Le Ghana va accueillir une usine d’assemblage Hyundai destinée au marché ouest africain, ainsi qu’une nouvelle université sud coréenne. L’annonce a été faite par le ministre ghanéen des Affaires étrangères, Samuel Okudzeto Ablakwa, à l’issue de la réunion des ministres des Affaires étrangères Corée Afrique 2026 à Séoul. Ce projet industriel d’envergure marque un tournant dans la stratégie de partenariat économique entre Accra et Séoul.
L’usine Hyundai, dont la localisation exacte reste à préciser, vise à servir directement les pays de la région ouest africaine. Elle devrait produire des véhicules adaptés aux marchés locaux, créer plusieurs milliers d’emplois directs et indirects, et renforcer l’écosystème automobile régional. En complément, un programme d’irrigation solaire sera déployé, tandis que les deux pays ont annoncé l’ouverture prochaine d’un nouvel établissement universitaire sud coréen sur le sol ghanéen. Le ministre Ablakwa, qui a co présidé la rencontre avec son homologue Cho Hyun, a présenté cet ensemble comme un modèle de coopération gagnant gagnant.
Cette annonce s’inscrit dans un mouvement de fond : les gouvernements africains, lassés des modèles extractifs, exigent désormais des partenariats industriels créateurs de valeur ajoutée. Le Ghana, longtemps dépendant de l’or, du cacao et du pétrole brut, cherche à diversifier son économie et à devenir une plateforme logistique et manufacturière pour l’Afrique de l’Ouest. De son côté, la Corée du Sud, qui a connu en quelques décennies une transformation spectaculaire, voit sur le continent un réservoir de croissance et un partenaire stratégique dans les chaînes de valeur mondiales en recomposition.
Les prochains mois seront décisifs pour la concrétisation du projet.
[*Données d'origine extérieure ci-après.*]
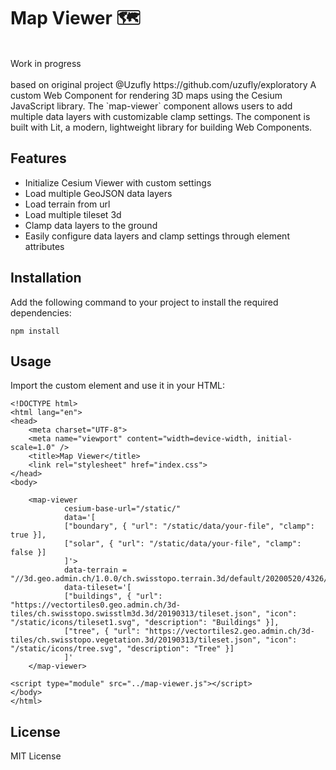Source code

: # Map Viewer 🗺


<br/>
Work in progress <br/>
<br/>
based on original project @Uzufly https://github.com/uzufly/exploratory
A custom Web Component for rendering 3D maps using the Cesium JavaScript library. The `map-viewer` component allows users to add multiple data layers with customizable clamp settings. The component is built with Lit, a modern, lightweight library for building Web Components.

## Features

- Initialize Cesium Viewer with custom settings
- Load multiple GeoJSON data layers
- Load terrain from url
- Load multiple tileset 3d
- Clamp data layers to the ground
- Easily configure data layers and clamp settings through element attributes

## Installation

Add the following command to your project to install the required dependencies:

```
npm install
```
## Usage

Import the custom element and use it in your HTML:

```
<!DOCTYPE html>
<html lang="en">
<head>
    <meta charset="UTF-8">
    <meta name="viewport" content="width=device-width, initial-scale=1.0" />
    <title>Map Viewer</title>
    <link rel="stylesheet" href="index.css">
</head>
<body>

    <map-viewer
            cesium-base-url="/static/"
            data='[
            ["boundary", { "url": "/static/data/your-file", "clamp": true }],
            ["solar", { "url": "/static/data/your-file", "clamp": false }]
            ]'>
            data-terrain =  "//3d.geo.admin.ch/1.0.0/ch.swisstopo.terrain.3d/default/20200520/4326/"
            data-tileset='[
            ["buildings", { "url": "https://vectortiles0.geo.admin.ch/3d-tiles/ch.swisstopo.swisstlm3d.3d/20190313/tileset.json", "icon": "/static/icons/tileset1.svg", "description": "Buildings" }],
            ["tree", { "url": "https://vectortiles2.geo.admin.ch/3d-tiles/ch.swisstopo.vegetation.3d/20190313/tileset.json", "icon": "/static/icons/tree.svg", "description": "Tree" }]
            ]'
    </map-viewer>

<script type="module" src="../map-viewer.js"></script>
</body>
</html>

```
## License
MIT License
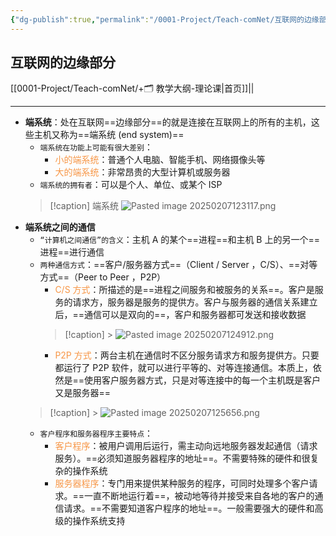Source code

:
 ```yaml
---
{"dg-publish":true,"permalink":"/0001-Project/Teach-comNet/互联网的边缘部分/"}
---
```


## 互联网的边缘部分
[[0001-Project/Teach-comNet/+🗂️ 教学大纲-理论课\|首页]]||

---
- **端系统**：处在互联网==边缘部分==的就是连接在互联网上的所有的主机，这些主机又称为==端系统 (end system)==
	- `端系统在功能上可能有很大差别`：
		- <font color="#f79646">小的端系统</font>：普通个人电脑、智能手机、网络摄像头等
		- <font color="#f79646">大的端系统</font>：非常昂贵的大型计算机或服务器
	- `端系统的拥有者`：可以是个人、单位、或某个 ISP
    > [!caption] 端系统
     > ![Pasted image 20250207123117.png](/img/user/0001-Project/Teach-comNet/assets/Pasted%20image%2020250207123117.png)
- **端系统之间的通信**
	- `“计算机之间通信”的含义`：主机 A 的某个==进程==和主机 B 上的另一个==进程==进行通信
	- `两种通信方式`：==客户/服务器方式==（Client / Server ，C/S）、==对等方式==（Peer to Peer ，P2P）
		- <font color="#f79646">C/S 方式</font>：所描述的是==进程之间服务和被服务的关系==。客户是服务的请求方，服务器是服务的提供方。客户与服务器的通信关系建立后，==通信可以是双向的==，客户和服务器都可发送和接收数据
        > [!caption]
             > ![Pasted image 20250207124912.png](/img/user/0001-Project/Teach-comNet/assets/Pasted%20image%2020250207124912.png)	
		- <font color="#f79646">P2P 方式</font>：两台主机在通信时不区分服务请求方和服务提供方。只要都运行了 P2P 软件，就可以进行平等的、对等连接通信。本质上，依然是==使用客户服务器方式，只是对等连接中的每一个主机既是客户又是服务器==
    > [!caption]
      > ![Pasted image 20250207125656.png](/img/user/0001-Project/Teach-comNet/assets/Pasted%20image%2020250207125656.png)
	- `客户程序和服务器程序主要特点`：
		- <font color="#f79646">客户程序</font>：被用户调用后运行，需主动向远地服务器发起通信（请求服务）。==必须知道服务器程序的地址==。不需要特殊的硬件和很复杂的操作系统
		- <font color="#f79646">服务器程序</font>：专门用来提供某种服务的程序，可同时处理多个客户请求。==一直不断地运行着==，被动地等待并接受来自各地的客户的通信请求。==不需要知道客户程序的地址==。一般需要强大的硬件和高级的操作系统支持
Si l’usine Hyundai entre rapidement en phase opérationnelle, elle pourrait servir de catalyseur à d’autres investisseurs asiatiques hésitant encore à s’implanter en Afrique de l’Ouest. Par ailleurs, les discussions avancent sur un accord d’exemption de visas pour toutes les catégories de passeports, après celui déjà obtenu pour les titulaires de passeports diplomatiques et de service. En 2027, Ghana et Corée du Sud célébreront 50 ans de relations diplomatiques, une échéance que les deux capitales entendent marquer par des réalisations concrètes.
Le timing n’est pas neutre. Le ministre Ablakwa a lui même souligné la pression croissante sur les dirigeants africains face à une jeunesse nombreuse et insuffisamment employée. L’industrialisation est devenue une priorité politique absolue, parfois même au détriment des équilibres environnementaux ou budgétaires. Dans ce contexte, l’usine Hyundai offre une vitrine séduisante, mais sa capacité à générer des compétences réellement transférables et des emplois durables fera l’objet d’une surveillance attentive de la société civile et des syndicats ghanéens.
Au delà de l’automobile, Séoul et Accra ont annoncé un renforcement de leur coopération dans l’intelligence artificielle, l’énergie, et les minerais critiques. Ce dernier volet est essentiel : la Corée du Sud, grande importatrice de terres rares et de lithium, cherche à sécuriser ses approvisionnements face à la domination chinoise. Le Ghana, qui possède d’importantes réserves de bauxite, de manganèse et de graphite, pourrait ainsi devenir un maillon clé de la chaîne d’approvisionnement sud coréenne. Mais cette convergence d’intérêts devra éviter le piège d’une simple extraction déguisée en partenariat technologique.